§ **Source texts of formatted documents**:
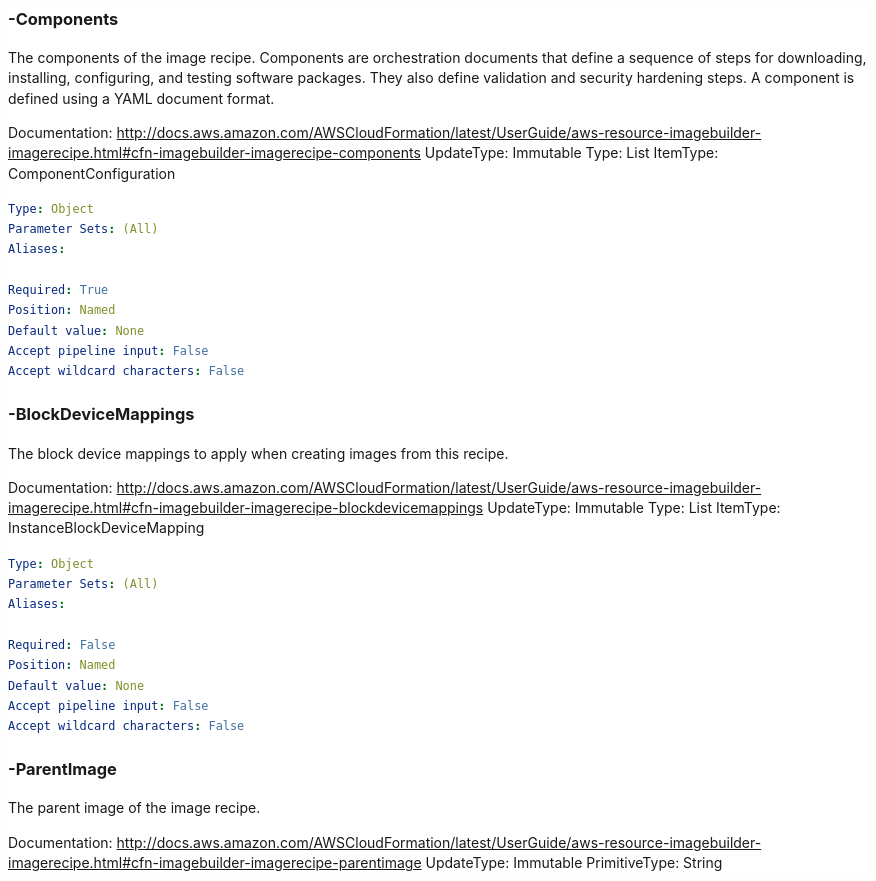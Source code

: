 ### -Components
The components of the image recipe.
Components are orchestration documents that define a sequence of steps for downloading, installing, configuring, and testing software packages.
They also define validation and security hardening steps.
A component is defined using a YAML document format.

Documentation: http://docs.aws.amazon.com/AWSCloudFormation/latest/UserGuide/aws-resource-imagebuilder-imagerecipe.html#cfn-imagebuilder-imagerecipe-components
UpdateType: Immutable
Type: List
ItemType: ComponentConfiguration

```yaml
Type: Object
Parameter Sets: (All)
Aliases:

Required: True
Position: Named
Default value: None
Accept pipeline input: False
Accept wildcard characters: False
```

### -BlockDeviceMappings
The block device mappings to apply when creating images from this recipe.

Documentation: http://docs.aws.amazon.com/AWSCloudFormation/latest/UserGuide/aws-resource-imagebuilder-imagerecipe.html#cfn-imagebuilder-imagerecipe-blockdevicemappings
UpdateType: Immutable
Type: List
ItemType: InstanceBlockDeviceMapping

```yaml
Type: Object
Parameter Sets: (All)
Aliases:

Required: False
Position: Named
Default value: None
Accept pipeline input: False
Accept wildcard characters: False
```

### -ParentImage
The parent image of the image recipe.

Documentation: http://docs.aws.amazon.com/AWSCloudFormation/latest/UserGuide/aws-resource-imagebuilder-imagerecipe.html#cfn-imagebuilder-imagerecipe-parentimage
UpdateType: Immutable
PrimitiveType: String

§ **Work to be completed**: Scan the data above for the string "imagebuilder" and copy each line where it appears.

§ **Output for this task**:
Documentation: http://docs.aws.amazon.com/AWSCloudFormation/latest/UserGuide/aws-resource-imagebuilder-imagerecipe.html#cfn-imagebuilder-imagerecipe-components
Documentation: http://docs.aws.amazon.com/AWSCloudFormation/latest/UserGuide/aws-resource-imagebuilder-imagerecipe.html#cfn-imagebuilder-imagerecipe-blockdevicemappings
Documentation: http://docs.aws.amazon.com/AWSCloudFormation/latest/UserGuide/aws-resource-imagebuilder-imagerecipe.html#cfn-imagebuilder-imagerecipe-parentimage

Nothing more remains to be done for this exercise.